Fucking truckers decide to hang out in all the lanes at once and slow down traffic. Meanwhile lane surfer faggots slow down everyone like it's their job. Driving on clogged freeways is nerve-wracking, not relaxing like a good drive should be.

(post is archived)

[–] 7 pts

I hate when faggots don't know how to merge onto a highway. I'm driving a tractor trailer, weighing about 60k pounds, either speed up and get on ahead of me , or slow down and let me pass. I have the right of way, that's what that YIELD sign means dumb asses

[+] [deleted] 3 pts
[–] 1 pt

Yeah man nobody understands how to merge.

[–] [deleted] 4 pts

Easier than parking on them.

[–] 1 pt

Why do we drive on a parkway and park on a driveway?

-Gallagher

He was so hilarious!
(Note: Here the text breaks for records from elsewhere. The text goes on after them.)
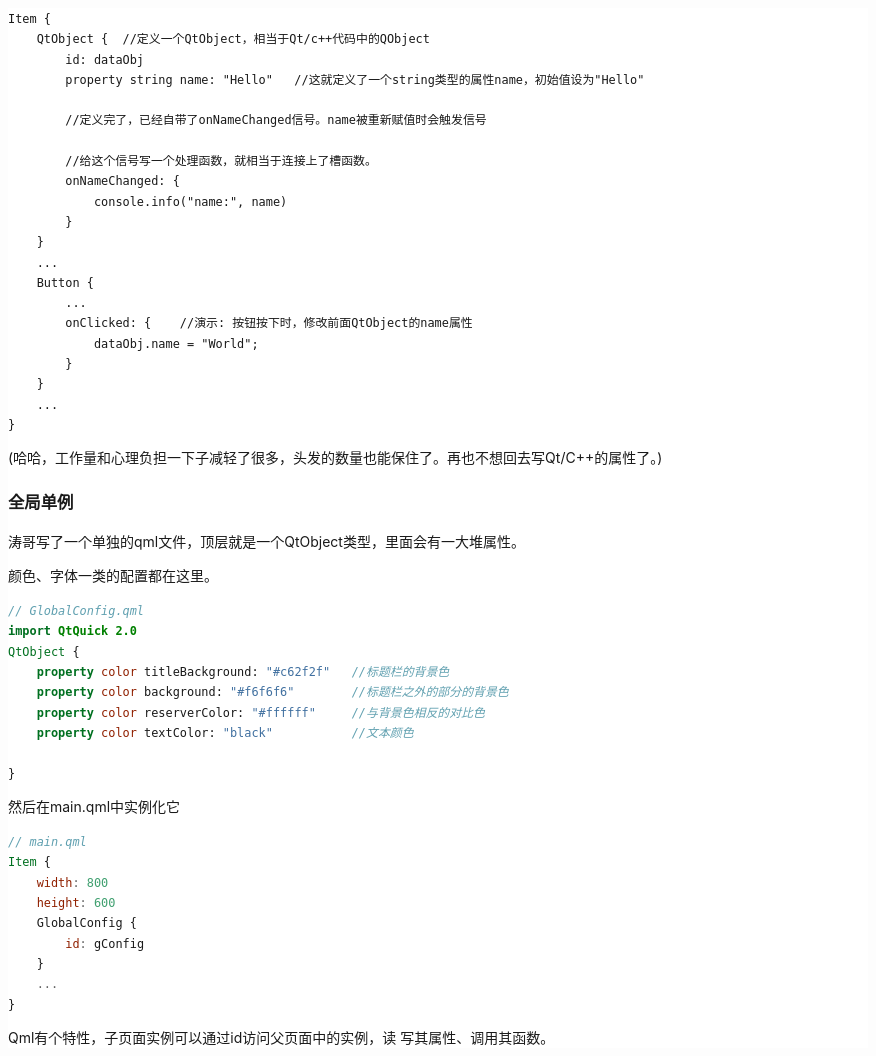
 ```
Item {
    QtObject {  //定义一个QtObject，相当于Qt/c++代码中的QObject
        id: dataObj
        property string name: "Hello"   //这就定义了一个string类型的属性name，初始值设为"Hello"
        
        //定义完了，已经自带了onNameChanged信号。name被重新赋值时会触发信号
        
        //给这个信号写一个处理函数，就相当于连接上了槽函数。
        onNameChanged: {
            console.info("name:", name)
        }
    }
    ...
    Button {
        ...
        onClicked: {    //演示: 按钮按下时，修改前面QtObject的name属性
            dataObj.name = "World"; 
        }
    }
    ...
}
```
(哈哈，工作量和心理负担一下子减轻了很多，头发的数量也能保住了。再也不想回去写Qt/C++的属性了。)

### 全局单例

涛哥写了一个单独的qml文件，顶层就是一个QtObject类型，里面会有一大堆属性。

颜色、字体一类的配置都在这里。

```qml
// GlobalConfig.qml
import QtQuick 2.0
QtObject {
    property color titleBackground: "#c62f2f"   //标题栏的背景色
    property color background: "#f6f6f6"        //标题栏之外的部分的背景色
    property color reserverColor: "#ffffff"     //与背景色相反的对比色
    property color textColor: "black"           //文本颜色
    
}
```
然后在main.qml中实例化它
```qml
// main.qml
Item {
    width: 800
    height: 600
    GlobalConfig {
        id: gConfig
    }
    ...
}
```
Qml有个特性，子页面实例可以通过id访问父页面中的实例，读 写其属性、调用其函数。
RIP

[–] 2 pts

It's funny you say that. I grew up in So Cal, and learned to drive in downtown Los Angeles. When I left CA, the biggest culture shock for me was NOT having freeways that lead to anywhere you wanted to go. Surface streets and state highways were almost an alien concept.

[–] 3 pts

+1. I learned in sandy eggo. You should try driving on an FM (Farm Road). We rarely go to cities any more, and try destination shopping when we to.

[–] 0 pt

Yeah, Portland was a lot like that. The place I live now is a lot like that too. Literally only 1 freeway.

[–] 1 pt

I've read, (and have seen), that freeway traffic tends to clump, so I try to drive in between them.